Sunday, June 29, 2008

Choose Hope.

Sometimes the most profound and life altering philosophical truths come from the most unexpected and simple of situations.   Something that I forgot to mention about my bureaucratic bouts over the past few days.  I forgot to mention it, and--really, I believe it was the point and telios of the frustrations of the past few days.  

At the pinnacle of my frustrations, at the very point were I had had enough --the point at which you have to fight off the myriad of expletives that seem to wait impatiently at the tip of your tongue, one of these simple truths found me.   It was just after I had talked to the people at immigration for the final time, and they had come to the consensus that the solution to my Visa problem that they take an early lunch break and leave me high-and-dry.  

I left the building in indignant frustration, figuring that the overly complex "system" (for lack of a better word) of blind bureaucracy was just leading me deeper into their endless tunnels of paperwork, offices, lines, hidden fees, and pointless regulations.  I felt that the light that one would assume was at the end of the tunnel was just a myth... and it was at that point that I, in my annoyed resentment of government, crossed the crowded streets of Intramuros, and saw a weathered old man, pulling a cart.   He was dirty, dingy, with a sun-beaten face and a stringy hair, his face seemed like a brown paper bag,  obviously showing the wear from years of working in the sun and heat.   His cart as it proceeded through the gutters was equally as worn.

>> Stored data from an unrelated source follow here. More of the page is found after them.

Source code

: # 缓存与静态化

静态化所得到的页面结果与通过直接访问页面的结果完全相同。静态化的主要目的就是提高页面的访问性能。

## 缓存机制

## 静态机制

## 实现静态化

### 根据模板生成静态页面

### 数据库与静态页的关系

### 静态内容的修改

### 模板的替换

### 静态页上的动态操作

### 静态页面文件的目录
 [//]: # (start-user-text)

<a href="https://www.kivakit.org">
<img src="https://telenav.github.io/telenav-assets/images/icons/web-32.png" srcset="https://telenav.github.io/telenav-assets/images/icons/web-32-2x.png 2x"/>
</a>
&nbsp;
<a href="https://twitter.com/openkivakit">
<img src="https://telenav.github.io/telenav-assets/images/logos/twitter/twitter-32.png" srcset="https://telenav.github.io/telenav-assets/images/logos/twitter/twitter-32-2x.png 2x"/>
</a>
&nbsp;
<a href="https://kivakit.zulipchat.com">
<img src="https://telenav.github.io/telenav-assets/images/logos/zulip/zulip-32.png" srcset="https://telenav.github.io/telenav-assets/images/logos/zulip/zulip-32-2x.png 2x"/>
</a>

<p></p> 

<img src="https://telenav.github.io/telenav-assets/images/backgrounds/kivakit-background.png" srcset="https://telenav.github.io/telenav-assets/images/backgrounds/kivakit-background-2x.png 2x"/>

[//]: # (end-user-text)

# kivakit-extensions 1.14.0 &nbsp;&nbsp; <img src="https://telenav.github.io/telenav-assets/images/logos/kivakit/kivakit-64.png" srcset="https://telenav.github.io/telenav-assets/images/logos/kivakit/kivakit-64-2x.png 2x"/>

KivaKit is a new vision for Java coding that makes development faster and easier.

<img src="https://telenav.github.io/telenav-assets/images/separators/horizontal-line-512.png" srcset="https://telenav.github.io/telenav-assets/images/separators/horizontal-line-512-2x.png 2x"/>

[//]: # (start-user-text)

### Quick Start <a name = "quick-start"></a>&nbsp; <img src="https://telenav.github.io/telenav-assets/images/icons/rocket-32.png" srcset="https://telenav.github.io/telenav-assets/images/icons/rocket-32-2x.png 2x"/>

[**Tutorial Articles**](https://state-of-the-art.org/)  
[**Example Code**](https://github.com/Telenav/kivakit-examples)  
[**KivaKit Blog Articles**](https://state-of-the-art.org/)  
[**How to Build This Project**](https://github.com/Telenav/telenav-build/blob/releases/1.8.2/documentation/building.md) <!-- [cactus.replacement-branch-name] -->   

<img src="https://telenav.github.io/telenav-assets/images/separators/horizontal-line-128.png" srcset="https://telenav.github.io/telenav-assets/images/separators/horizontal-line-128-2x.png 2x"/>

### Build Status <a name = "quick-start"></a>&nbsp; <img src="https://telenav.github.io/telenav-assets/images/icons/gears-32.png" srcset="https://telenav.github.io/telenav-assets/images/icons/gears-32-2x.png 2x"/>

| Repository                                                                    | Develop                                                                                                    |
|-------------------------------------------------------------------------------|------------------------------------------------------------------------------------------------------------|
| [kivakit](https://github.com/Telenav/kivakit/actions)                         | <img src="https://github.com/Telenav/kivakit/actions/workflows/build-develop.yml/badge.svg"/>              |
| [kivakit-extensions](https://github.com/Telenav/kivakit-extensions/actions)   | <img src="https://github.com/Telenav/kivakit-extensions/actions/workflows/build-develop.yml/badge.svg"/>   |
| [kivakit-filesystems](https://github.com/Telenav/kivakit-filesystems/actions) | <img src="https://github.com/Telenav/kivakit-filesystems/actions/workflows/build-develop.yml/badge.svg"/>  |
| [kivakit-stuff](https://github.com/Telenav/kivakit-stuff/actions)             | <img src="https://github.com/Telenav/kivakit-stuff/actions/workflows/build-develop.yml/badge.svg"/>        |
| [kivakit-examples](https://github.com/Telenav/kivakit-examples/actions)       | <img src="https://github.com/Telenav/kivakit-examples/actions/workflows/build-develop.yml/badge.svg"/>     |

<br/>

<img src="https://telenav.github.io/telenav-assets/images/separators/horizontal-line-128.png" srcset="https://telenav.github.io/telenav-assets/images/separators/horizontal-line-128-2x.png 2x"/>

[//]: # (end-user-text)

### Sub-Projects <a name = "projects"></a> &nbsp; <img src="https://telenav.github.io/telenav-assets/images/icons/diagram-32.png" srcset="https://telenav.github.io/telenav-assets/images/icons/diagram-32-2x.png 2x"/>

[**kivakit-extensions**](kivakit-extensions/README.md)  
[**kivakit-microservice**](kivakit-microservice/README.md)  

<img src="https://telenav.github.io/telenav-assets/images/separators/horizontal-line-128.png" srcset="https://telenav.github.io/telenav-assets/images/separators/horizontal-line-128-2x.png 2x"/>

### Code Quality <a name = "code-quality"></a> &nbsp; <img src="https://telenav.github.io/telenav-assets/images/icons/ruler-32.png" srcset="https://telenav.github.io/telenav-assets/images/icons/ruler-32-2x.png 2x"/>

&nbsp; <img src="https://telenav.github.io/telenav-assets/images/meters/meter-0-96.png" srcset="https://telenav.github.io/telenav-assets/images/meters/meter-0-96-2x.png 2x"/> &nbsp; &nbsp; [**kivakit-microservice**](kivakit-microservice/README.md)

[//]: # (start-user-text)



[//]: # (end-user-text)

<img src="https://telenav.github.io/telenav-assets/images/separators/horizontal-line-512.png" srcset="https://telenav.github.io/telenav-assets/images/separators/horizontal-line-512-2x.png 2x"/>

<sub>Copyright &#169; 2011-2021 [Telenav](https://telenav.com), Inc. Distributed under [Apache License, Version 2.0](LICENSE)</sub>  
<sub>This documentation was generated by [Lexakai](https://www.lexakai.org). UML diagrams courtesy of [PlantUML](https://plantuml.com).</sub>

However, it wasn't his cart or his face that caught my attention.  There, on this man who was the picture of humility was worn a shirt that simply read, in big purple letters, "Choose Hope." 

Ouch.  

Although, I was still a little too perturbed and consumed with my own frustrations to fully allow the profound simplicity of that man to sink in, I knew that I had just been told how it was.  And in the short and emotionless glance given to me by the man, he spoke volumes.  Begrudgingly, I listened to what the image of this man had to say, and I had a lot of trouble clinging to the hopelessness in which I would like to have stewed.   No. Hopelessness had to stop there.  And once again, God used the simple, small, broken, humble, unimpressive, unremarkable, insignificant to do and say significantly more than anyone would have ever expected.